# REQUIRED WORK
Go through the lines below and transcribe each one exactly.

# GIVEN RECORDS
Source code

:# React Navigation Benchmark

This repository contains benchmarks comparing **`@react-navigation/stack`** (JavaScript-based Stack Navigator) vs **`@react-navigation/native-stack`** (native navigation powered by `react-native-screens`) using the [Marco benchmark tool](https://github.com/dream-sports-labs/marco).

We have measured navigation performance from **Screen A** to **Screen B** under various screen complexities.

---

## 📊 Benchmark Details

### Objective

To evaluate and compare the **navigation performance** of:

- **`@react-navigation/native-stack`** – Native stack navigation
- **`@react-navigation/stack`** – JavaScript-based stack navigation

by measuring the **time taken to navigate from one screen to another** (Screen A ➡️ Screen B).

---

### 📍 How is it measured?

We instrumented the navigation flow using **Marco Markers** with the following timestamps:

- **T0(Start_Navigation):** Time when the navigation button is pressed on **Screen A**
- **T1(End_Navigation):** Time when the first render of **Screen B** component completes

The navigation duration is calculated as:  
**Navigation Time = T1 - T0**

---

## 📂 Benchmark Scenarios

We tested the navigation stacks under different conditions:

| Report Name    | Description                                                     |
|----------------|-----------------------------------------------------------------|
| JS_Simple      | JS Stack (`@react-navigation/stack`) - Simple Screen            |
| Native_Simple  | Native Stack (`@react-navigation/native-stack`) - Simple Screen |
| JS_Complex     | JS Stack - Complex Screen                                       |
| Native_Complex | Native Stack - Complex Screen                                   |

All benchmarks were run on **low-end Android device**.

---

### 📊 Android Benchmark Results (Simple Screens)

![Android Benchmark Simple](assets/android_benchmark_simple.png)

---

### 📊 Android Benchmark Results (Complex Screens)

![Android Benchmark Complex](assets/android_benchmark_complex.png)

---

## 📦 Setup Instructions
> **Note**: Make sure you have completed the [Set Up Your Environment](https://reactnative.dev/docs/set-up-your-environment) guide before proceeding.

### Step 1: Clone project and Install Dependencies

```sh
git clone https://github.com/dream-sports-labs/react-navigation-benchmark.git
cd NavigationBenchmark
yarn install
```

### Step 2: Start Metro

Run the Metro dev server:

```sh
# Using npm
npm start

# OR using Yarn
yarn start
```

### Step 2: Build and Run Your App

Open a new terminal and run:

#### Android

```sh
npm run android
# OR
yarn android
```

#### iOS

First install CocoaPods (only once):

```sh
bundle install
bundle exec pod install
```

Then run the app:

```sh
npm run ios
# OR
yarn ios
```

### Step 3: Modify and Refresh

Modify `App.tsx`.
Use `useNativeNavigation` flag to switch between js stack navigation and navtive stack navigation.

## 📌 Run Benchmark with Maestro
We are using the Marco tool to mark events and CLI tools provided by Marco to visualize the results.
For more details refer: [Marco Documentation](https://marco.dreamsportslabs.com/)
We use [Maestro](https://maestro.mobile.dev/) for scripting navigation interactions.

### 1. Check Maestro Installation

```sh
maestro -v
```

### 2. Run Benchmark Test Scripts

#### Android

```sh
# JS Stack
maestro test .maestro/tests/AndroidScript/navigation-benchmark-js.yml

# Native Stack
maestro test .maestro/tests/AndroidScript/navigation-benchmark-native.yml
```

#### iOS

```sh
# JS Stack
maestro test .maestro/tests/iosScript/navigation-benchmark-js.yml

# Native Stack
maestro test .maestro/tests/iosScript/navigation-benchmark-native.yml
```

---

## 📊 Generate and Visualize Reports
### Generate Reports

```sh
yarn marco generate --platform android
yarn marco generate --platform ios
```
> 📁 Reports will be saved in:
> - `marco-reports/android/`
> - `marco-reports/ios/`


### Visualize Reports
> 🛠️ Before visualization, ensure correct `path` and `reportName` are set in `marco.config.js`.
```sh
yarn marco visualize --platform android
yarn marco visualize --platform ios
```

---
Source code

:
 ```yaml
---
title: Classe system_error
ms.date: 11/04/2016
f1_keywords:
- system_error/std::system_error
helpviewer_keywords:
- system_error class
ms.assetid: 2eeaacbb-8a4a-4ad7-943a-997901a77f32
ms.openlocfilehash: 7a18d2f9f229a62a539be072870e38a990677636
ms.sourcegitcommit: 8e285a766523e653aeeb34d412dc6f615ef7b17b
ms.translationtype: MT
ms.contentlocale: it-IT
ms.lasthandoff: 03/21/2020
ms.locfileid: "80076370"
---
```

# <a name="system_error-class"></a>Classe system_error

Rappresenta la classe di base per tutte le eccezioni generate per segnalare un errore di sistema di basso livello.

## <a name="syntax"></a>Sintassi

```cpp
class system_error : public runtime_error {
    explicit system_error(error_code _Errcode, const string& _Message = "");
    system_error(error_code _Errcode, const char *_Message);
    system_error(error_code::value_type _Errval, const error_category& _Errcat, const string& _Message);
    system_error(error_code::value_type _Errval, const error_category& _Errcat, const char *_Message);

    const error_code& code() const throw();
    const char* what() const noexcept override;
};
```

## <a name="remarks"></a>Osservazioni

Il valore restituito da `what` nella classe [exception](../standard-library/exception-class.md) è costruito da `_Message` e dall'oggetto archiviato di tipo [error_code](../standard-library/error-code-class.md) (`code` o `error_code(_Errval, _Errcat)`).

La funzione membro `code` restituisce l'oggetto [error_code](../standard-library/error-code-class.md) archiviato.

# WRITTEN REPLY
Source code

:# React Navigation Benchmark

This repository contains benchmarks comparing **`@react-navigation/stack`** (JavaScript-based Stack Navigator) vs **`@react-navigation/native-stack`** (native navigation powered by `react-native-screens`) using the [Marco benchmark tool](https://github.com/dream-sports-labs/marco).

We have measured navigation performance from **Screen A** to **Screen B** under various screen complexities.

---

## 📊 Benchmark Details

### Objective

To evaluate and compare the **navigation performance** of:

- **`@react-navigation/native-stack`** – Native stack navigation
- **`@react-navigation/stack`** – JavaScript-based stack navigation

by measuring the **time taken to navigate from one screen to another** (Screen A ➡️ Screen B).

---

### 📍 How is it measured?

We instrumented the navigation flow using **Marco Markers** with the following timestamps:

- **T0(Start_Navigation):** Time when the navigation button is pressed on **Screen A**
- **T1(End_Navigation):** Time when the first render of **Screen B** component completes

The navigation duration is calculated as:  
**Navigation Time = T1 - T0**

---

## 📂 Benchmark Scenarios

We tested the navigation stacks under different conditions:

| Report Name    | Description                                                     |
|----------------|-----------------------------------------------------------------|
| JS_Simple      | JS Stack (`@react-navigation/stack`) - Simple Screen            |
| Native_Simple  | Native Stack (`@react-navigation/native-stack`) - Simple Screen |
| JS_Complex     | JS Stack - Complex Screen                                       |
| Native_Complex | Native Stack - Complex Screen                                   |

All benchmarks were run on **low-end Android device**.

---

### 📊 Android Benchmark Results (Simple Screens)

![Android Benchmark Simple](assets/android_benchmark_simple.png)

---

### 📊 Android Benchmark Results (Complex Screens)

![Android Benchmark Complex](assets/android_benchmark_complex.png)

---

## 📦 Setup Instructions
> **Note**: Make sure you have completed the [Set Up Your Environment](https://reactnative.dev/docs/set-up-your-environment) guide before proceeding.

### Step 1: Clone project and Install Dependencies

```sh
git clone https://github.com/dream-sports-labs/react-navigation-benchmark.git
cd NavigationBenchmark
yarn install
```

### Step 2: Start Metro

Run the Metro dev server:

```sh
# Using npm
npm start

# OR using Yarn
yarn start
```

### Step 2: Build and Run Your App

Open a new terminal and run:

#### Android

```sh
npm run android
# OR
yarn android
```

#### iOS

First install CocoaPods (only once):

```sh
bundle install
bundle exec pod install
```

Then run the app:

```sh
npm run ios
# OR
yarn ios
```

### Step 3: Modify and Refresh

Modify `App.tsx`.
Use `useNativeNavigation` flag to switch between js stack navigation and navtive stack navigation.

## 📌 Run Benchmark with Maestro
We are using the Marco tool to mark events and CLI tools provided by Marco to visualize the results.
For more details refer: [Marco Documentation](https://marco.dreamsportslabs.com/)
We use [Maestro](https://maestro.mobile.dev/) for scripting navigation interactions.

### 1. Check Maestro Installation

```sh
maestro -v
```

### 2. Run Benchmark Test Scripts

#### Android

```sh
# JS Stack
maestro test .maestro/tests/AndroidScript/navigation-benchmark-js.yml

# Native Stack
maestro test .maestro/tests/AndroidScript/navigation-benchmark-native.yml
```

#### iOS

```sh
# JS Stack
maestro test .maestro/tests/iosScript/navigation-benchmark-js.yml

# Native Stack
maestro test .maestro/tests/iosScript/navigation-benchmark-native.yml
```

---

## 📊 Generate and Visualize Reports
### Generate Reports

```sh
yarn marco generate --platform android
yarn marco generate --platform ios
```
> 📁 Reports will be saved in:
> - `marco-reports/android/`
> - `marco-reports/ios/`


### Visualize Reports
> 🛠️ Before visualization, ensure correct `path` and `reportName` are set in `marco.config.js`.
```sh
yarn marco visualize --platform android
yarn marco visualize --platform ios
```

---
Source code

:
 ```yaml
---
title: Classe system_error
ms.date: 11/04/2016
f1_keywords:
- system_error/std::system_error
helpviewer_keywords:
- system_error class
ms.assetid: 2eeaacbb-8a4a-4ad7-943a-997901a77f32
ms.openlocfilehash: 7a18d2f9f229a62a539be072870e38a990677636
ms.sourcegitcommit: 8e285a766523e653aeeb34d412dc6f615ef7b17b
ms.translationtype: MT
ms.contentlocale: it-IT
ms.lasthandoff: 03/21/2020
ms.locfileid: "80076370"
---
```

# <a name="system_error-class"></a>Classe system_error

Rappresenta la classe di base per tutte le eccezioni generate per segnalare un errore di sistema di basso livello.

## <a name="syntax"></a>Sintassi

```cpp
class system_error : public runtime_error {
    explicit system_error(error_code _Errcode, const string& _Message = "");
    system_error(error_code _Errcode, const char *_Message);
    system_error(error_code::value_type _Errval, const error_category& _Errcat, const string& _Message);
    system_error(error_code::value_type _Errval, const error_category& _Errcat, const char *_Message);

    const error_code& code() const throw();
    const char* what() const noexcept override;
};
```

## <a name="remarks"></a>Osservazioni

Il valore restituito da `what` nella classe [exception](../standard-library/exception-class.md) è costruito da `_Message` e dall'oggetto archiviato di tipo [error_code](../standard-library/error-code-class.md) (`code` o `error_code(_Errval, _Errcat)`).

La funzione membro `code` restituisce l'oggetto [error_code](../standard-library/error-code-class.md) archiviato.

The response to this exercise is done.